On 01/12/2009 01:38, Nelson B Bolyard wrote:
There are two schools of thought about the vulnerabilities related to the use of renegotiation in SSL 3.x (including TLS 1.x). Briefly, they are: a) It's SSL/TLS's fault, a failure in the design of renegotiation, or b) It's the fault of the applications that assume (incorrectly) that all sessions over a single SSL/TLS connection are necessarily between the same two parties. SSL 3.x's renegotiation feature allows a single connection to switch over time between one "session" and one or more other sessions. It allows new sessions to be created, and/or old sessions to be resumed. It is possible for a pair of peers at the ends of a TCP connection to switch back and forth (to "multiplex") repeatedly between two or more sessions on a single connection.
What is the use case for multiple sessions? Is this something like the logic of trying to speed up the throughput, like SPDY (spelling? the google idea for speeding it up) or DTLS?
Each of those different sessions may be associated with a different identity than the other sessions, at either end. One session might represent one client user, and a second session might represent another client user. By the same reasoning, one session might represent one virtual server, and another session might represent another virtual server.

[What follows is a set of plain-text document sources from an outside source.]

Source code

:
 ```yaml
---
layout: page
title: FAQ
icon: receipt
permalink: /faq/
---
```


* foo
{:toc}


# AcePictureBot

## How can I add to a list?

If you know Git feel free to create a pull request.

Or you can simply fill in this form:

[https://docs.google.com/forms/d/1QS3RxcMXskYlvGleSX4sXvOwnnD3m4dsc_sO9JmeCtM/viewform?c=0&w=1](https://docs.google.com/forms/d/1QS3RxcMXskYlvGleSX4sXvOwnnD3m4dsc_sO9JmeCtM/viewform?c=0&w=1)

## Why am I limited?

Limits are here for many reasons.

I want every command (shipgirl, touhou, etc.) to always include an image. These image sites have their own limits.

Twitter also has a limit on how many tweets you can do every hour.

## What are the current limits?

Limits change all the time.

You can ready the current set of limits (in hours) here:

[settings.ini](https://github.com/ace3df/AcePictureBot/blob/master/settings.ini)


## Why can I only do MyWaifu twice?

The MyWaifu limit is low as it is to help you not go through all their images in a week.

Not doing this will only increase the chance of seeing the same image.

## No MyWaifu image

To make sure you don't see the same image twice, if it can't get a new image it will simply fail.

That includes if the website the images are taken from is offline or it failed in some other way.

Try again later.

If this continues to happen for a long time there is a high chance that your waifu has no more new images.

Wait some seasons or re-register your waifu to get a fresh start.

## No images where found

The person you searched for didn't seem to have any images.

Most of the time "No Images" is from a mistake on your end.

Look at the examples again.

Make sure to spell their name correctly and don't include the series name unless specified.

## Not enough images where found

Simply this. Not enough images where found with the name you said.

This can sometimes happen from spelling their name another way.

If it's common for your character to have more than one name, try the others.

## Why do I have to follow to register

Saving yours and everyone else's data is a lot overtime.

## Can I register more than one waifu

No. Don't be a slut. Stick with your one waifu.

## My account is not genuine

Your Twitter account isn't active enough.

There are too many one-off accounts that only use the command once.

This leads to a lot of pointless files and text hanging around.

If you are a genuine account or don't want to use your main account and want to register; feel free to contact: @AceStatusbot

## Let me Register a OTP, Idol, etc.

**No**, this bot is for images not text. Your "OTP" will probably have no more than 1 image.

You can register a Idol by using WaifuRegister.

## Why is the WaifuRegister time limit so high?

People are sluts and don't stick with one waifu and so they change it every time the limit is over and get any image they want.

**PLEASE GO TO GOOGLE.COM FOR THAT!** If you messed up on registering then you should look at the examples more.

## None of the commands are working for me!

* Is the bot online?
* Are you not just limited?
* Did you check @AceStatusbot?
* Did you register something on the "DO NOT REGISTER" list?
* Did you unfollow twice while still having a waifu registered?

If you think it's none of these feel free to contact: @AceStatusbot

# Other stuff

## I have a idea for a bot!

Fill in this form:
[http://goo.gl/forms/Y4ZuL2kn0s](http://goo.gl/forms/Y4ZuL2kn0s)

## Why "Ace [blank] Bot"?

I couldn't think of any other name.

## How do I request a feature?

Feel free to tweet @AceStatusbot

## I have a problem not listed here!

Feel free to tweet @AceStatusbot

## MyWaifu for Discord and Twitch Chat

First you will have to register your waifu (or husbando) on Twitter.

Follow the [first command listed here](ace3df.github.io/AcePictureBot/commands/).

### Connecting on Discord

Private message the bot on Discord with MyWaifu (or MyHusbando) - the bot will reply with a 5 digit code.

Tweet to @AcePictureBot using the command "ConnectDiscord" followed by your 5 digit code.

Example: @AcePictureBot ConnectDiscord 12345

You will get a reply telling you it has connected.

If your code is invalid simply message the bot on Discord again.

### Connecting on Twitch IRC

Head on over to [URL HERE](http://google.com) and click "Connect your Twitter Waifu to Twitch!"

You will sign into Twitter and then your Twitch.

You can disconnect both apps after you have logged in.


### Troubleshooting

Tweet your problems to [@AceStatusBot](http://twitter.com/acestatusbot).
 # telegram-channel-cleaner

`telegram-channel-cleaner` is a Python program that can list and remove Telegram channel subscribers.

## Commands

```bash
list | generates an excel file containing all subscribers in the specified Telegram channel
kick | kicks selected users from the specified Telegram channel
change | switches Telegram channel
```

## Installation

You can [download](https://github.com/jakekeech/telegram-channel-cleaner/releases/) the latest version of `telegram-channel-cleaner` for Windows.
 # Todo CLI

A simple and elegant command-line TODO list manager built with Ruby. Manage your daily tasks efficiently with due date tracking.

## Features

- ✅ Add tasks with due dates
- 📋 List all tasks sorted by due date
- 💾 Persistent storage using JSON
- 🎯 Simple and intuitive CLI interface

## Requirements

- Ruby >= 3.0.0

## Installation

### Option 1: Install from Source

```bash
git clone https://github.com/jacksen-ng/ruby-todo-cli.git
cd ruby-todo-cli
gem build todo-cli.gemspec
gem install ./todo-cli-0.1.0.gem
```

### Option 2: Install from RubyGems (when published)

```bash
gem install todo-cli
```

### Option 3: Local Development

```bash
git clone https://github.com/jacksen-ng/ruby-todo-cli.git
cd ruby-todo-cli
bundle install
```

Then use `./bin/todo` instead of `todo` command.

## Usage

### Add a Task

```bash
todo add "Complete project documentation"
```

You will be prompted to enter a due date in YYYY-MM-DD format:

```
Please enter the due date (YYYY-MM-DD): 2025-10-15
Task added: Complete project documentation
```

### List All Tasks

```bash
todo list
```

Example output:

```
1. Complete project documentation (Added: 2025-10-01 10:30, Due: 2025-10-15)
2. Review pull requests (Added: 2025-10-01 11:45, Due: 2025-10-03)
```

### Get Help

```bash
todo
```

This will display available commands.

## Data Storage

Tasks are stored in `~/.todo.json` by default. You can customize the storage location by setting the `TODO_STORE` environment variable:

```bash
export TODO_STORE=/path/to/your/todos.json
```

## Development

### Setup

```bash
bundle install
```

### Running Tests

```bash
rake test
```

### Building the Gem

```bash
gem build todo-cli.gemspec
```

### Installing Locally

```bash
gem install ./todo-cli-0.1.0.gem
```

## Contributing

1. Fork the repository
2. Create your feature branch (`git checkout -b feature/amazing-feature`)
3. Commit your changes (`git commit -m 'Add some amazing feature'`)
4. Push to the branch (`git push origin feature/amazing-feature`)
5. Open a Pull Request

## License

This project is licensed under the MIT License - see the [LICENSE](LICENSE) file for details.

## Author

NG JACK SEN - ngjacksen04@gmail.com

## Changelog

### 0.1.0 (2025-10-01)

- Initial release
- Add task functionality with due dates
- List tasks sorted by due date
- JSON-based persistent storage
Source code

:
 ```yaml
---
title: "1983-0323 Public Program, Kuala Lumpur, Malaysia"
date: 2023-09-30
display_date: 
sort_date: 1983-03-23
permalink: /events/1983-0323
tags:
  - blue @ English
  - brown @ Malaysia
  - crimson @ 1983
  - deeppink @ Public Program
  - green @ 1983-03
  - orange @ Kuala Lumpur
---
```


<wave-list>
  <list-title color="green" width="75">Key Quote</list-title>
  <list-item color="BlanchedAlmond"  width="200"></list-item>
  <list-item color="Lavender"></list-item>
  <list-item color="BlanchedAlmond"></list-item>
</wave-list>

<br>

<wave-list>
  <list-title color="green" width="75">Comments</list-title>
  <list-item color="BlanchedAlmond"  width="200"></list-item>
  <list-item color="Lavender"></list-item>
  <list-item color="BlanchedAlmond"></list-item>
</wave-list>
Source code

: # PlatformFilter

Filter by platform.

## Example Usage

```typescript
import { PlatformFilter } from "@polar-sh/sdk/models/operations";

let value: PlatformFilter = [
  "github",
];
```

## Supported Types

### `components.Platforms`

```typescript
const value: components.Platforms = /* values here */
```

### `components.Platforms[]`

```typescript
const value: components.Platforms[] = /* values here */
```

What is the use case for multiple sessions with different identity pairs over a single TLS connection? I don't know if it is just me, but this seems quite ... odd?
Maybe it was to accomodate the Apache HTTPD's desire to allow multiple identity settings per directory?
... It is unfortunate that the original designers are being smeared as having erred when (I suspect) they did not.
I think it is probably unfair to smear them. The protocol had a good run with no real harm until today. The designers did a pretty good job with the circumstances (including some ropey assumptions and not a little politics). Mismatches in expectations occur all the time in the real world, what is somewhat surprising is this one took so long to surface.
If there is a flaw, it is not so much in the protocol, but more likely the committee and the user communities, locked in a deadly embrace of telling each other the protocol is the perfect tool for all purposes.